Being parents of teenagers has been one of the most enjoyable seasons of our lives and I’m starting to realize that James 1:2-4 is why.  It says,

My brethren, count it all joy when you fall into various trials, knowing that the testing of your faith produces patience.  But let patience have its perfect work, that you may be perfect and complete, lacking nothing. (NKJV)

Although, I think the Message Bible makes this verse a little easier to understand and grasp….sometimes when the word “perfect” is thrown around, we all feel disqualified, but in these verses, perfect translates more as mature or not deficient.  Here it is from the Message:

Consider it a sheer gift, friends, when tests and challenges come at you from all sides.  You know that under pressure, your faith-life is forced into the open and shows its true colors.  So don’t try to get out of anything prematurely.  Let it do its work so you become mature and well developed, not deficient in any way. 

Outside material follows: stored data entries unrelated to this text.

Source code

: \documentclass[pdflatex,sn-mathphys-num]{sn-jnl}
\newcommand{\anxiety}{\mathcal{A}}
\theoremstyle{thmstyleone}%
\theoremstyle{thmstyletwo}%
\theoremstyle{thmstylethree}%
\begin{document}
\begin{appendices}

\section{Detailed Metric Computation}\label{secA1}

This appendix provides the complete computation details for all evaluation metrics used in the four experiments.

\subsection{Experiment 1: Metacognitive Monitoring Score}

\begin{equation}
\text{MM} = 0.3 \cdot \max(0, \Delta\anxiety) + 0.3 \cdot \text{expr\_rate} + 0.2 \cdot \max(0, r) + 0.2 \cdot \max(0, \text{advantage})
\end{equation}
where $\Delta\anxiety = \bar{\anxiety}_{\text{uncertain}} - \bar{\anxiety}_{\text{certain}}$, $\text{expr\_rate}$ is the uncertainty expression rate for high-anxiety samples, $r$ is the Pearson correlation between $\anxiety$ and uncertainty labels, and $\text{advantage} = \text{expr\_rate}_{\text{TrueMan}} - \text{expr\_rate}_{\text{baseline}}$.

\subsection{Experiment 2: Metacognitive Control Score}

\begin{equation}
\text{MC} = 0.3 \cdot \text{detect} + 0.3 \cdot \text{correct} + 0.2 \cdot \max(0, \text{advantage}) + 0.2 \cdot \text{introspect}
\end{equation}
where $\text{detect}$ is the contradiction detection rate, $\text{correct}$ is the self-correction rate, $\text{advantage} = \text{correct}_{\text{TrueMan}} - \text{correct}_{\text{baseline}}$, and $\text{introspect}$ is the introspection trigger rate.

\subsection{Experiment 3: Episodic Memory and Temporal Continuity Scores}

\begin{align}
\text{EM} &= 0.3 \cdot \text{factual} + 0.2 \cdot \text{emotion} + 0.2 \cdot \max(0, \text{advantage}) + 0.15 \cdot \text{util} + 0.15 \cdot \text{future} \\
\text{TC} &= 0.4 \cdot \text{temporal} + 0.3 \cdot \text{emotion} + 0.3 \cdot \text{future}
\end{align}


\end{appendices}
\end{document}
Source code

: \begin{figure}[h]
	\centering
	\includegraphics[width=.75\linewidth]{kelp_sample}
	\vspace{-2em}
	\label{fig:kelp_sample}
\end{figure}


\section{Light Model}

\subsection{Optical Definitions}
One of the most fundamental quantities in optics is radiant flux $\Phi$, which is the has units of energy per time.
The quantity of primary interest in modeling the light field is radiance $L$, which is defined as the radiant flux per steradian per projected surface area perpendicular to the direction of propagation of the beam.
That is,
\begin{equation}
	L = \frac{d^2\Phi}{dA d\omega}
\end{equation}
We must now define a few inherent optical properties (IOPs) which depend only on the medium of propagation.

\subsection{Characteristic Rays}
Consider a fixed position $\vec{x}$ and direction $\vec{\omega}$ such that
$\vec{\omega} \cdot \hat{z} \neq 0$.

I feel like these verses describe our parenting of teens years very well. ( Tests and challenges will come at you), and God must’ve known we’d need a while to mature and become well developed because he’s allowing us 16 years of having teenagers in our home.(Rick learns alot faster than I do, so I appreciate his willingness to stick with me while the Lord keeps working on me.)

It’s not because parenting these great kiddos has been the least bit easy, but because we and our kids have grown, changed, matured, and learned to depend on the Lord even more.  We’ve been through HARD things, just like your family.

I know that sometimes it seems like other families couldn’t possibly walk through the same trials as yours or they wouldn’t be happy or post happy family pics on FB and Instagram but we have to remind ourselves that just isn’t the case. A photograph is just a moment in time and rarely shows context very well.  My favorite picture from our family vacation this year wasn’t one of the posed ones where our clothes were carefully coordinated and the lighting was just right, but instead all 8 of us were hanging on to boogie boards together in the beautiful clear Gulf waters totally enjoying a moment.  I never wanted to forget it.  The fact that one son had just returned from 10 weeks at a camp in Oklahoma, one was leaving soon for the Middle East, and that there was a good chance this would be the last vacation that would be just the Lapinsky8.  It was a moment I’ll always cherish and pictures like this help remind me to Count it all Joy, but it was a vacation that had lots of challenges.26735870_2000470149968953_1349049317_o

For instance, one son missing part of the week and riding a Greyhound 19 hours to spend two days on vacation with us.  The picture also doesn’t allude to the night before when we’d gone to a nice restaurant for dinner and a couple of kids started picking at one another.  Things got a little out of hand during the 30 minute wait for our table and once we were seated Rick started to sort out the conflict.  He decided he wasn’t spending a small fortune on a dinner with kids who were treating each other like enemies, so we got up and left the restaurant, with 6 kids ages 12-21.  That made for a LONG, quiet ride back to the condo; no one said a word and we were HUNGRY!

A phrase we say often in our home is “We can do hard things,”  a quote I read several years ago by Glennon Doyle. Sometimes, I think the more I say it, the more opportunities we have to live it out, but that’s ok.  Another one that has stuck in my heart and head is by Ann Voskamp-“Do not pray for the hard things to go away, but for a bravery bigger than the hard thing.”  These moments of parenthood through the teen/early adult years give us lots of opportunities to become more brave; to be made stronger through our weaknesses.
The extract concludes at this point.